Step 4: Transforming the Economic Value Curve

Organizations can significantly improve operational effectiveness and resource optimization by embracing Nanoeconomics and creating granular entity-level Analytic Profiles. This approach reshapes the traditional Economic Value Curve, often constrained by the Law of Diminishing Returns, into a more dynamic and flexible model that continuously adapts based on real-time data (Figure 5).


Figure 5: Transforming the Economic Value Curve

Operationalizing and scaling AI, Nanoeconomics, and analytic profiles can empower organizations to achieve “Do More with Less” through granular, entity-based actions and decisions, including:

Resource Optimization:

  • Prioritize resources to high-value activities and opportunities: Allocate time, money, and staffing to the most impactful projects and initiatives.
  • Eliminate low-value activities and opportunities: Identify and remove tasks and processes that do not contribute to organizational goals.

Process Efficiency:

  • Reengineer to create dynamic operational processes: Develop intelligent workflows that automate or eliminate ineffective steps, ensuring streamlined and efficient processes.
  • Eliminate re-work: Implement systems and checks to complete tasks correctly the first time, reducing the need for corrections.

Quality and Reliability

  • Optimize matching specific offers and treatments to particular individuals: Use analytic profiles to tailor products and services to individual needs, improving satisfaction and engagement.
  • Replace or fix parts only when they need to be fixed: Implement predictive maintenance to ensure repairs are made only when necessary.
  • Fix products right the first time: Enhance quality control processes to ensure products meet rigorous performance standards before being deployed.
  • Improve supplier and vendor quality and reliability: Collaborate closely with suppliers to ensure they meet quality standards and delivery timelines.

Waste Reduction

  • Eliminate waste, shrinkage, and fraud: Detect behavioral and performance anomalies to prevent inefficiencies and dishonest activities.
  • Optimize just-in-time products and services fulfillment: Align production and delivery schedules closely with customer demand to minimize excess inventory and reduce storage costs.

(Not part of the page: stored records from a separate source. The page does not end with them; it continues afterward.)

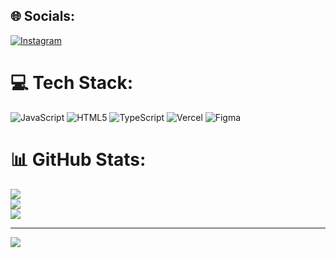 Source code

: ## 🌐 Socials:
[![Instagram](https://img.shields.io/badge/Instagram-%23E4405F.svg?logo=Instagram&logoColor=white)](https://instagram.com/lostmyselfcontrol) 

# 💻 Tech Stack:
![JavaScript](https://img.shields.io/badge/javascript-%23323330.svg?style=for-the-badge&logo=javascript&logoColor=%23F7DF1E) ![HTML5](https://img.shields.io/badge/html5-%23E34F26.svg?style=for-the-badge&logo=html5&logoColor=white) ![TypeScript](https://img.shields.io/badge/typescript-%23007ACC.svg?style=for-the-badge&logo=typescript&logoColor=white) ![Vercel](https://img.shields.io/badge/vercel-%23000000.svg?style=for-the-badge&logo=vercel&logoColor=white) ![Figma](https://img.shields.io/badge/figma-%23F24E1E.svg?style=for-the-badge&logo=figma&logoColor=white)
# 📊 GitHub Stats:
![](https://github-readme-stats.vercel.app/api?username=nomagician&theme=dark&hide_border=false&include_all_commits=true&count_private=false)<br/>
![](https://github-readme-streak-stats.herokuapp.com/?user=nomagician&theme=dark&hide_border=false)<br/>
![](https://github-readme-stats.vercel.app/api/top-langs/?username=nomagician&theme=dark&hide_border=false&include_all_commits=true&count_private=false&layout=compact)

---
[![](https://visitcount.itsvg.in/api?id=nomagician&icon=0&color=0)](https://visitcount.itsvg.in)

<!-- Proudly created with GPRM ( https://gprm.itsvg.in ) -->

Personalization and Adaptation

  • Expand hyper-personalization to drive more effective engagements: Utilize detailed customer profiles to provide highly personalized experiences that increase customer loyalty, product sales, and profits.
  • Learn and adapt more quickly to economic, market, cultural, political, technological, and societal changes: Use real-time analytics that can continuously learn and adapt to stay agile and responsive to changes in the external environment.

Summary: “Doing More with Less”

The “Doing More with Less” principle encapsulates how AI, nanoeconomics, and entity-level analytic profiles can drive greater efficiency and productivity, ultimately making the AI Dividend a tangible reality. AI technologies can uncover critical entity-level insights that lead to more effective decision-making and streamlined operations by optimizing resource allocation, re-engineering critical operational tasks, fine-tuning resource utilization, minimizing wasted effort, and scaling operational effectiveness. Coupling the AI Dividend with the Economic Multiplier Effect[2] can unlock unprecedented levels of value that can be used to promote a more efficient, sustainable, and prosperous future for all.

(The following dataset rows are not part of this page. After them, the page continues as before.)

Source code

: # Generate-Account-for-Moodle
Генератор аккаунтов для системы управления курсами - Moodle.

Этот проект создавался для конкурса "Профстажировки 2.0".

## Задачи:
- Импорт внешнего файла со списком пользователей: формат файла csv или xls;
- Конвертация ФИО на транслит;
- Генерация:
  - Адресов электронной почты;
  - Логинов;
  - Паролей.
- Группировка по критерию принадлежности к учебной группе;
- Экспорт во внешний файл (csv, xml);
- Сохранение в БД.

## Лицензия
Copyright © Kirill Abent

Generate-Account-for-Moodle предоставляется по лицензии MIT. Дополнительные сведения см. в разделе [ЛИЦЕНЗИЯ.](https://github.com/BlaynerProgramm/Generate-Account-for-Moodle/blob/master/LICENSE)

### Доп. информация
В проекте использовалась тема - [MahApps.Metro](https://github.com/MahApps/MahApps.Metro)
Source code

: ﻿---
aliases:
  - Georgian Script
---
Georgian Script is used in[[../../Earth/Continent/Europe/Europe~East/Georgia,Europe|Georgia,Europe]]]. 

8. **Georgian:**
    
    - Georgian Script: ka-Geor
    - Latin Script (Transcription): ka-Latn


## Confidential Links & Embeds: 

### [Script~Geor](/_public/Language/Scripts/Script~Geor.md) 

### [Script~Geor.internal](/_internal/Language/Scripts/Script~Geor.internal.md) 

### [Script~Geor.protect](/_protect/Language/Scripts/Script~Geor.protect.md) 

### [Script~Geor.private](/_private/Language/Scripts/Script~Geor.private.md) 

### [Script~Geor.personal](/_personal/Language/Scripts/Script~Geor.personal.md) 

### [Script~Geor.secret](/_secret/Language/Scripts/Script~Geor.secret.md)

The only barrier hindering our ability to realize and reallocate the AI Dividend will be leadership’s fortitude to ensure that the focus is not just on amassing unprecedented levels of personal wealth but on improving the quality of life for everyone.

Remember, what we do in life echoes in eternity.

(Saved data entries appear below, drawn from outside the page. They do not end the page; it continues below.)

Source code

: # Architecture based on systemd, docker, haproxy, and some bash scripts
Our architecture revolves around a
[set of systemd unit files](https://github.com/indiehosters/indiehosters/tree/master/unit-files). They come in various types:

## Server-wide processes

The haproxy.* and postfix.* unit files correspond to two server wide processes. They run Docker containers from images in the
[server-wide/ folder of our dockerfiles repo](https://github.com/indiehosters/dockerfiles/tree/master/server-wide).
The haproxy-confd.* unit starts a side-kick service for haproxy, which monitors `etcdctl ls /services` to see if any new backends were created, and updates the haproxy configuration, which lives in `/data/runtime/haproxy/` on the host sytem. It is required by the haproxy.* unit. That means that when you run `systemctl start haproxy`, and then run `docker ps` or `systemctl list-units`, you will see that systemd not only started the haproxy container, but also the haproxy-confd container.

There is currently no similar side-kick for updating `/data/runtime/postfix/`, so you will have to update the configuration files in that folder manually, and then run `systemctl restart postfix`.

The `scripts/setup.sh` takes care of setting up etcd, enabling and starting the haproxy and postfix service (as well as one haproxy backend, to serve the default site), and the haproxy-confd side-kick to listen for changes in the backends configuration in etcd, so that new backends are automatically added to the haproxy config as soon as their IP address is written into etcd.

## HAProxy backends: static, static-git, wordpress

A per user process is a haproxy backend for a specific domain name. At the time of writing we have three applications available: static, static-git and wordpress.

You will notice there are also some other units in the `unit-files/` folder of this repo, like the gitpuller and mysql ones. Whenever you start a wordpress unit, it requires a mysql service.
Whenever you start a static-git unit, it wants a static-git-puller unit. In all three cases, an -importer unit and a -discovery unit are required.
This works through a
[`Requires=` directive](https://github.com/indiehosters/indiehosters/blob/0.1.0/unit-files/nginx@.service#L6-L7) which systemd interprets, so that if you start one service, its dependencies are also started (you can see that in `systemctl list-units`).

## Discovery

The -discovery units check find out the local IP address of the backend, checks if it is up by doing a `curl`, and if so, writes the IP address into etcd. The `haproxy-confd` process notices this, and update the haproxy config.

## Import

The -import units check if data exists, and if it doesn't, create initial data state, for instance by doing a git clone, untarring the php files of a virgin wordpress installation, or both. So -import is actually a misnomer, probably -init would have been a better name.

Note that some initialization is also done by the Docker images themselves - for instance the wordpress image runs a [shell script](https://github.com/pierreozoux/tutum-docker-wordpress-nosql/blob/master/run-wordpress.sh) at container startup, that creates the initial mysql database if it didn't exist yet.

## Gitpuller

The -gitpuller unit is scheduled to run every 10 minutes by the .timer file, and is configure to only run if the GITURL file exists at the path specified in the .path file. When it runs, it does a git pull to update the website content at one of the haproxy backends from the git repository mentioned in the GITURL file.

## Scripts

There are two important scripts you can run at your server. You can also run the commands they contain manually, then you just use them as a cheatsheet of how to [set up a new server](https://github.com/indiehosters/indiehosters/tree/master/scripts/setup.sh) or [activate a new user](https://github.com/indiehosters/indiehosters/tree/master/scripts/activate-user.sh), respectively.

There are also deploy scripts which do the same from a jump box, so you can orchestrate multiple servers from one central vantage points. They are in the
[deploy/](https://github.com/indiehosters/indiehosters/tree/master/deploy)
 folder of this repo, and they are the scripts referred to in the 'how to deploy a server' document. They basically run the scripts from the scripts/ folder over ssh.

[1] “AI Dividend” concept is inspired by the “Peace Dividend’s” economic benefits. https://www.linkedin.com/events/shouldleadersinvestmoreindatama7204498853482348545/theater/

[2] The Economic Multiplier Effect occurs when an initial injection of spending (such as government investment or consumer spending) leads to a more significant overall increase in economic activity and national income due to successive rounds of re-spending by businesses and consumers.